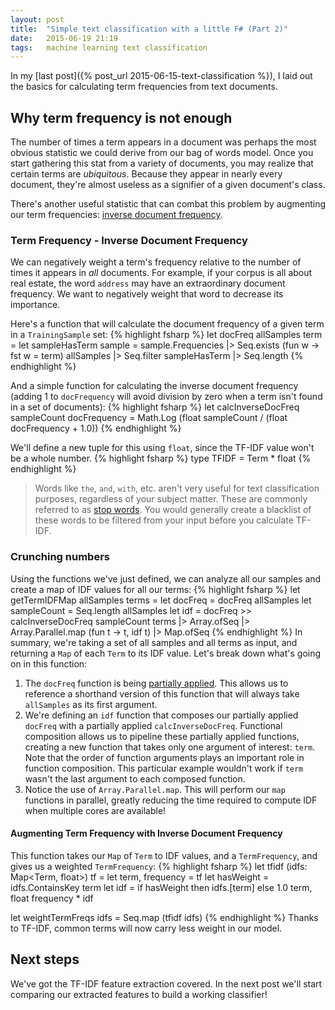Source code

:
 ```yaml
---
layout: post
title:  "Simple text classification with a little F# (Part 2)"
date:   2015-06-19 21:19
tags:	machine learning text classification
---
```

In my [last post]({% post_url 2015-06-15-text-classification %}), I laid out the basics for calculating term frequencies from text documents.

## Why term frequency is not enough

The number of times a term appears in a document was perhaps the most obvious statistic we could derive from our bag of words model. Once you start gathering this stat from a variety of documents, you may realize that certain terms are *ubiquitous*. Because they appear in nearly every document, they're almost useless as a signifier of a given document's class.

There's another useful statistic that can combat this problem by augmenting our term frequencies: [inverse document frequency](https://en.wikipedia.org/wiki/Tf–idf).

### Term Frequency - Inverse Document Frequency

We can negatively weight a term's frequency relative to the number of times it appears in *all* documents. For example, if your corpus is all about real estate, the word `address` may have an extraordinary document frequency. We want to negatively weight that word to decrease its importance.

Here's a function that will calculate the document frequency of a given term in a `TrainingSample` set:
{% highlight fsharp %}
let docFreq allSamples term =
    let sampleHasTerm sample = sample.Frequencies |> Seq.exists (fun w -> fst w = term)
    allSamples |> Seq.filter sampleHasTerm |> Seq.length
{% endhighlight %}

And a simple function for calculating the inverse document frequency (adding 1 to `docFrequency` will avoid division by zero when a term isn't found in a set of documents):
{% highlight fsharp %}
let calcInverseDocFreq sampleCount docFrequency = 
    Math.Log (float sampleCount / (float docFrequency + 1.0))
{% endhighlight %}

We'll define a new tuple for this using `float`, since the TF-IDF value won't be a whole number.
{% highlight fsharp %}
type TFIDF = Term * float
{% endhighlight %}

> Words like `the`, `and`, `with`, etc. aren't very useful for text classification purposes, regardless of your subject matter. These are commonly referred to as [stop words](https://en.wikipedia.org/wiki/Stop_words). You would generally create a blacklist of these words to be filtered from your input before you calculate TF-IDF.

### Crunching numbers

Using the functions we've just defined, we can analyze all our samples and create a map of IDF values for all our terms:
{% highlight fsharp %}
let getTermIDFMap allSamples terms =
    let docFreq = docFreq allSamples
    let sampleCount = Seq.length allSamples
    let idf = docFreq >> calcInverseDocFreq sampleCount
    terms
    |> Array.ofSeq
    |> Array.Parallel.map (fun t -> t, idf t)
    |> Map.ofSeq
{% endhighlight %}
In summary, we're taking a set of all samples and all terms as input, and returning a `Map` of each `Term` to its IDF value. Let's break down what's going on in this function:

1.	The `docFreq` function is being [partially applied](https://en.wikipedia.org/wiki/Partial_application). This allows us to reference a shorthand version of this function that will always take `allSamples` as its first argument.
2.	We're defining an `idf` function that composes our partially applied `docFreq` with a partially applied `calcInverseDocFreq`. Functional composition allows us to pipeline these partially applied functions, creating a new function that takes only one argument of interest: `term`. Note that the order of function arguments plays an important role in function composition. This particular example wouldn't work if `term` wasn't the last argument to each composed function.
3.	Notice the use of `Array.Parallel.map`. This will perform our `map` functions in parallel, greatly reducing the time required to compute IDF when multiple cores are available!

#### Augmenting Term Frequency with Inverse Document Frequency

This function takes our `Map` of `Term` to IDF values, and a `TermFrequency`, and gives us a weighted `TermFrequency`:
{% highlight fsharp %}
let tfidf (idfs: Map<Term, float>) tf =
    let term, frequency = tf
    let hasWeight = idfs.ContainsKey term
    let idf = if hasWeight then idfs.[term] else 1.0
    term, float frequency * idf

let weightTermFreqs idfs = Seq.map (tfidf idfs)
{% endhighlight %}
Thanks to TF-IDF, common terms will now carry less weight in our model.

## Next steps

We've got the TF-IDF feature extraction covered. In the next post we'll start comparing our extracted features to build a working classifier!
════════
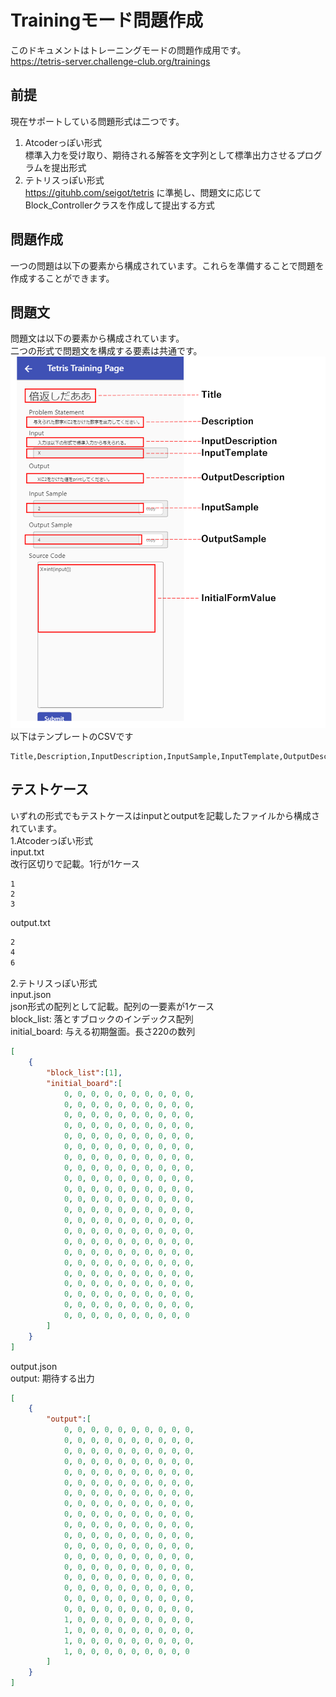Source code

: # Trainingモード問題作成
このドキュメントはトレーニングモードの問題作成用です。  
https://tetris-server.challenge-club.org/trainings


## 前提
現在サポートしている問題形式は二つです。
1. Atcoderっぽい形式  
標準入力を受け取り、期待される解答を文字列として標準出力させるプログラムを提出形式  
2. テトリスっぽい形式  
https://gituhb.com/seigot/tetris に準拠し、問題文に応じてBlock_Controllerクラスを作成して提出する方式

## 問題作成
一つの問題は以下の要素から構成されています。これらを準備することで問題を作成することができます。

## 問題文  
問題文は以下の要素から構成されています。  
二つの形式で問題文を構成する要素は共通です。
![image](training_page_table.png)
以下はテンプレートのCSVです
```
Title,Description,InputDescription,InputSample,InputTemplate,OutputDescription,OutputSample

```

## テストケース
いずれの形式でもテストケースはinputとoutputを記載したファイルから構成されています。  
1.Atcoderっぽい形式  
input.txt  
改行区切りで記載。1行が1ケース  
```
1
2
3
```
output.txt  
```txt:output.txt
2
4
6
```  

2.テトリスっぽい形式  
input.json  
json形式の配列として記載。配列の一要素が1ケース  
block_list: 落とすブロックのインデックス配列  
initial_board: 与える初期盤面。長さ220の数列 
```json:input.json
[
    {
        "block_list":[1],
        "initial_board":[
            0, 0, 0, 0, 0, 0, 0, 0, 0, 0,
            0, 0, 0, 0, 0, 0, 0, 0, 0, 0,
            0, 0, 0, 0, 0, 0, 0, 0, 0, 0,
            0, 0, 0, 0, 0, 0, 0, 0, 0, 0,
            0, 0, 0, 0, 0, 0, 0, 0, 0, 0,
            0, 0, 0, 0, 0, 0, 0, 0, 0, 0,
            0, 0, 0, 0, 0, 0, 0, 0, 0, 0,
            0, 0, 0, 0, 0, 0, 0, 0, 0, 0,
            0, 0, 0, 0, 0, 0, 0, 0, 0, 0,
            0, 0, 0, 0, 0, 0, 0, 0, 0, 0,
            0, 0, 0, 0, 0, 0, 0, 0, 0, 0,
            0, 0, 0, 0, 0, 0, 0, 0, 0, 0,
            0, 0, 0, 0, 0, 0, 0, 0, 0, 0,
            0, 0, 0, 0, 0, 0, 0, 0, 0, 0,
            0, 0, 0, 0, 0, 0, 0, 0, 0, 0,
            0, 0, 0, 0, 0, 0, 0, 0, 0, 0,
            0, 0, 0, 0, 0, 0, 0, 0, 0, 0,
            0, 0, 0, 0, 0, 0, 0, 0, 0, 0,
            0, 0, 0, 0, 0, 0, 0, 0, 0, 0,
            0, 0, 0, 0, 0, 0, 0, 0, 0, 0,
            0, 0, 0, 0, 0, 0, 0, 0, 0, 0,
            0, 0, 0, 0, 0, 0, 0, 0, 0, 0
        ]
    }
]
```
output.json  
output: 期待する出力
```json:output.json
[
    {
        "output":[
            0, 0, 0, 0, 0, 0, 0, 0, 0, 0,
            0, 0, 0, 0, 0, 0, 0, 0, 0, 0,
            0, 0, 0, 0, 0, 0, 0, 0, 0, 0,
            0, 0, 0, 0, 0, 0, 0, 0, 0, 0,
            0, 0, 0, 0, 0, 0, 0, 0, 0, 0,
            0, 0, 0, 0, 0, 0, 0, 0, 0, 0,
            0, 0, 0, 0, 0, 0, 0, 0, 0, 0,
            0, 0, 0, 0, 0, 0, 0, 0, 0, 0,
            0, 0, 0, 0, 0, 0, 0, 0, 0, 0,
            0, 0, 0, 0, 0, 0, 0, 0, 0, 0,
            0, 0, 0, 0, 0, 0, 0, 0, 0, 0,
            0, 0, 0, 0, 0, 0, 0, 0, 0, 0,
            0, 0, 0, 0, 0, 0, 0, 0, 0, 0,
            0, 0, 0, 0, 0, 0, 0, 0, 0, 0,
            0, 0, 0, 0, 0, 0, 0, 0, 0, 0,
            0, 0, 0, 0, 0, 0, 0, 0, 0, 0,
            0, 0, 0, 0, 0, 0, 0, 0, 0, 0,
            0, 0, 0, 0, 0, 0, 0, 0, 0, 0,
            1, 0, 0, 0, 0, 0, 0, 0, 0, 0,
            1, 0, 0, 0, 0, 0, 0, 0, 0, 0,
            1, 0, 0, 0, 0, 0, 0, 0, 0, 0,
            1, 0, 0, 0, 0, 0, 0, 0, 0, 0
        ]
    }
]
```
════════
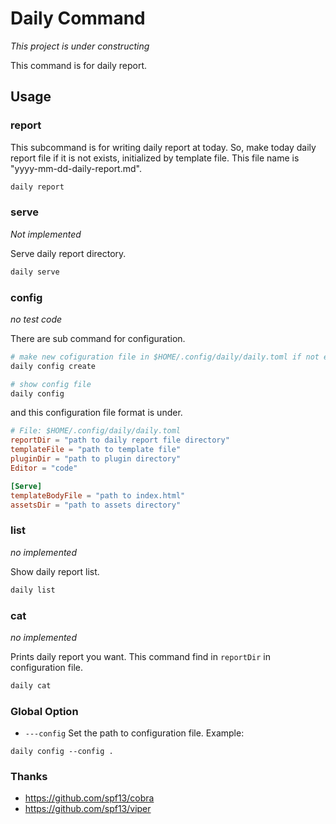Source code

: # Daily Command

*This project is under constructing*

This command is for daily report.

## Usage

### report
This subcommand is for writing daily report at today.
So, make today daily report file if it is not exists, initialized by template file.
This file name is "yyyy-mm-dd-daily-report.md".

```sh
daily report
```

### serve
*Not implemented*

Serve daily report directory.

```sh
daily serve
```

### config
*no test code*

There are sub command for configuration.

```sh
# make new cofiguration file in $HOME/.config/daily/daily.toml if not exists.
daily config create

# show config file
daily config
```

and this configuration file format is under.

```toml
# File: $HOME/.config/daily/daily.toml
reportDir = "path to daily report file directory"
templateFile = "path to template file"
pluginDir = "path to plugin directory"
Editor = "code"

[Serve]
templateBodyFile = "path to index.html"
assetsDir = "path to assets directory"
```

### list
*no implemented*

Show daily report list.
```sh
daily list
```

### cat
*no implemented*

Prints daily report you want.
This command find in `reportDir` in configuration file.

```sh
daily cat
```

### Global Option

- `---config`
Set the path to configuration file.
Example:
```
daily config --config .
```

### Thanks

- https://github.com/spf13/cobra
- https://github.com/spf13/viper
════════
> [EXERCISE DIRECTIONS]
Using the data above, reproduce exactly the lines from the line that contains "このドキュメントはトレーニングモードの問題作成用です。" through the line that contains "2. テトリスっぽい形式", including both.

> [WRITTEN RESPONSE]
このドキュメントはトレーニングモードの問題作成用です。  
https://tetris-server.challenge-club.org/trainings


## 前提
現在サポートしている問題形式は二つです。
1. Atcoderっぽい形式  
標準入力を受け取り、期待される解答を文字列として標準出力させるプログラムを提出形式  
2. テトリスっぽい形式  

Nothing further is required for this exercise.